--- Supplied entries ---
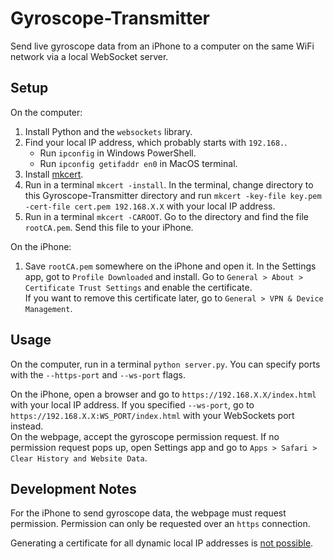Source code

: # Gyroscope-Transmitter
Send live gyroscope data from an iPhone to a computer on the same WiFi network via a local WebSocket server.

## Setup
On the computer:
1. Install Python and the `websockets` library.
1. Find your local IP address, which probably starts with `192.168.`.
   * Run `ipconfig` in Windows PowerShell.
   * Run `ipconfig getifaddr en0` in MacOS terminal.
1. Install [mkcert](https://github.com/FiloSottile/mkcert).
1. Run in a terminal `mkcert -install`. In the terminal, change directory to this Gyroscope-Transmitter directory and run `mkcert -key-file key.pem -cert-file cert.pem 192.168.X.X` with your local IP address.
1. Run in a terminal `mkcert -CAROOT`. Go to the directory and find the file `rootCA.pem`. Send this file to your iPhone.

On the iPhone:
1. Save `rootCA.pem` somewhere on the iPhone and open it. In the Settings app, got to `Profile Downloaded` and install. Go to `General > About > Certificate Trust Settings` and enable the certificate.\
   If you want to remove this certificate later, go to `General > VPN & Device Management`.

## Usage
On the computer, run in a terminal `python server.py`. You can specify ports with the `--https-port` and `--ws-port` flags.

On the iPhone, open a browser and go to `https://192.168.X.X/index.html` with your local IP address. If you specified `--ws-port`, go to `https://192.168.X.X:WS_PORT/index.html` with your WebSockets port instead.\
On the webpage, accept the gyroscope permission request. If no permission request pops up, open Settings app and go to `Apps > Safari > Clear History and Website Data`.

## Development Notes
For the iPhone to send gyroscope data, the webpage must request permission. Permission can only be requested over an `https` connection.

Generating a certificate for all dynamic local IP addresses is [not possible](https://github.com/FiloSottile/mkcert/discussions/434).

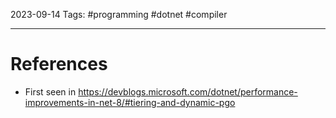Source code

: 2023-09-14
Tags: #programming #dotnet #compiler 


---
# References
- First seen in https://devblogs.microsoft.com/dotnet/performance-improvements-in-net-8/#tiering-and-dynamic-pgo
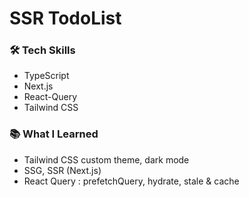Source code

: # SSR TodoList

### 🛠 Tech Skills

- TypeScript
- Next.js
- React-Query
- Tailwind CSS

### 📚 What I Learned

- Tailwind CSS custom theme, dark mode
- SSG, SSR (Next.js)
- React Query : prefetchQuery, hydrate, stale & cache
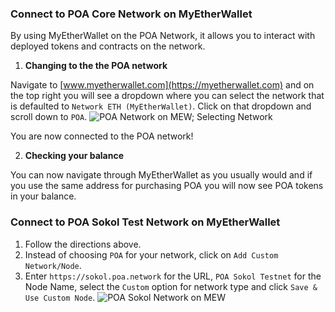 ### Connect to POA Core Network on MyEtherWallet
By using MyEtherWallet on the POA Network, it allows you to interact with deployed tokens and contracts on the network.

1. __Changing to the the POA network__

Navigate to [www.myetherwallet.com](https://myetherwallet.com) and on the top right you will see a dropdown where you can select the network that is defaulted to `Network ETH (MyEtherWallet)`. Click on that dropdown and scroll down to `POA`.
![POA Network on MEW; Selecting Network](https://forum.poa.network/uploads/default/original/1X/a0d2b431af63036a54f3701fa9017d40214c729d.gif)

You are now connected to the POA network!

2. __Checking your balance__

You can now navigate through MyEtherWallet as you usually would and if you use the same address for purchasing POA you will now see POA tokens in your balance.

### Connect to POA Sokol Test Network on MyEtherWallet
1. Follow the directions above. 
2. Instead of choosing `POA` for your network, click on `Add Custom Network/Node`.
3. Enter `https://sokol.poa.network` for the URL, `POA Sokol Testnet` for the Node Name, select the `Custom` option for network type and click `Save & Use Custom Node`.
![POA Sokol Network on MEW](https://github.com/poanetwork/wiki/blob/master/docs/POA-Network-on-MEW-Custom-Network.png)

--- What is expected ---
Your task is to copy each line of the entries that includes the word "rootCA".

--- Reply ---
1. Run in a terminal `mkcert -CAROOT`. Go to the directory and find the file `rootCA.pem`. Send this file to your iPhone.
1. Save `rootCA.pem` somewhere on the iPhone and open it. In the Settings app, got to `Profile Downloaded` and install. Go to `General > About > Certificate Trust Settings` and enable the certificate.\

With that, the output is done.